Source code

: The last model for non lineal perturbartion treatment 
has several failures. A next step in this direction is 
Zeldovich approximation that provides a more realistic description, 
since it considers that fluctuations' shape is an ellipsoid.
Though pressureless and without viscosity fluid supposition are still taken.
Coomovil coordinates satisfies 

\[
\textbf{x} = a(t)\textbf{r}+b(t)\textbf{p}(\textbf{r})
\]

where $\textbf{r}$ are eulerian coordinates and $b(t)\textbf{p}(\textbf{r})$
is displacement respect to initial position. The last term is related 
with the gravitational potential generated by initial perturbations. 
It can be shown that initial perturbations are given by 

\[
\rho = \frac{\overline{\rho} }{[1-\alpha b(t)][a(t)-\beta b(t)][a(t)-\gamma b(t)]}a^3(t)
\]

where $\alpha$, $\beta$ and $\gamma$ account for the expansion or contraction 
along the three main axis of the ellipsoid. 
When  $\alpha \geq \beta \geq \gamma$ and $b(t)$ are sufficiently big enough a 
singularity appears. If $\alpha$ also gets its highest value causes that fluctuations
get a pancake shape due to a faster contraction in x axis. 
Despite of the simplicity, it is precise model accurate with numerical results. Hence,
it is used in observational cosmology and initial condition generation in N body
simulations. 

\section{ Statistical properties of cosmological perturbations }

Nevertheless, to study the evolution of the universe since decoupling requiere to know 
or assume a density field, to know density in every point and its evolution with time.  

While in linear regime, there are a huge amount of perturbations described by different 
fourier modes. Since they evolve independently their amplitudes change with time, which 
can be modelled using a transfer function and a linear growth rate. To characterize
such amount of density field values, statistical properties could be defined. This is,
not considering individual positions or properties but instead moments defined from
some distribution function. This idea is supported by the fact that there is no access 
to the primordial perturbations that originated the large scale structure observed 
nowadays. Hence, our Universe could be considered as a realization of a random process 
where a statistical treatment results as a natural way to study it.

━━━━━━━━━━

# [INSTRUCTIONS FOR THE TASK]
When you answer, output all of the material exactly as it appears above.

# [SOLUTION TO THIS TASK]
Source code

: The last model for non lineal perturbartion treatment 
has several failures. A next step in this direction is 
Zeldovich approximation that provides a more realistic description, 
since it considers that fluctuations' shape is an ellipsoid.
Though pressureless and without viscosity fluid supposition are still taken.
Coomovil coordinates satisfies 

\[
\textbf{x} = a(t)\textbf{r}+b(t)\textbf{p}(\textbf{r})
\]

where $\textbf{r}$ are eulerian coordinates and $b(t)\textbf{p}(\textbf{r})$
is displacement respect to initial position. The last term is related 
with the gravitational potential generated by initial perturbations. 
It can be shown that initial perturbations are given by 

\[
\rho = \frac{\overline{\rho} }{[1-\alpha b(t)][a(t)-\beta b(t)][a(t)-\gamma b(t)]}a^3(t)
\]

where $\alpha$, $\beta$ and $\gamma$ account for the expansion or contraction 
along the three main axis of the ellipsoid. 
When  $\alpha \geq \beta \geq \gamma$ and $b(t)$ are sufficiently big enough a 
singularity appears. If $\alpha$ also gets its highest value causes that fluctuations
get a pancake shape due to a faster contraction in x axis. 
Despite of the simplicity, it is precise model accurate with numerical results. Hence,
it is used in observational cosmology and initial condition generation in N body
simulations. 

\section{ Statistical properties of cosmological perturbations }

Nevertheless, to study the evolution of the universe since decoupling requiere to know 
or assume a density field, to know density in every point and its evolution with time.  

While in linear regime, there are a huge amount of perturbations described by different 
fourier modes. Since they evolve independently their amplitudes change with time, which 
can be modelled using a transfer function and a linear growth rate. To characterize
such amount of density field values, statistical properties could be defined. This is,
not considering individual positions or properties but instead moments defined from
some distribution function. This idea is supported by the fact that there is no access 
to the primordial perturbations that originated the large scale structure observed 
nowadays. Hence, our Universe could be considered as a realization of a random process 
where a statistical treatment results as a natural way to study it.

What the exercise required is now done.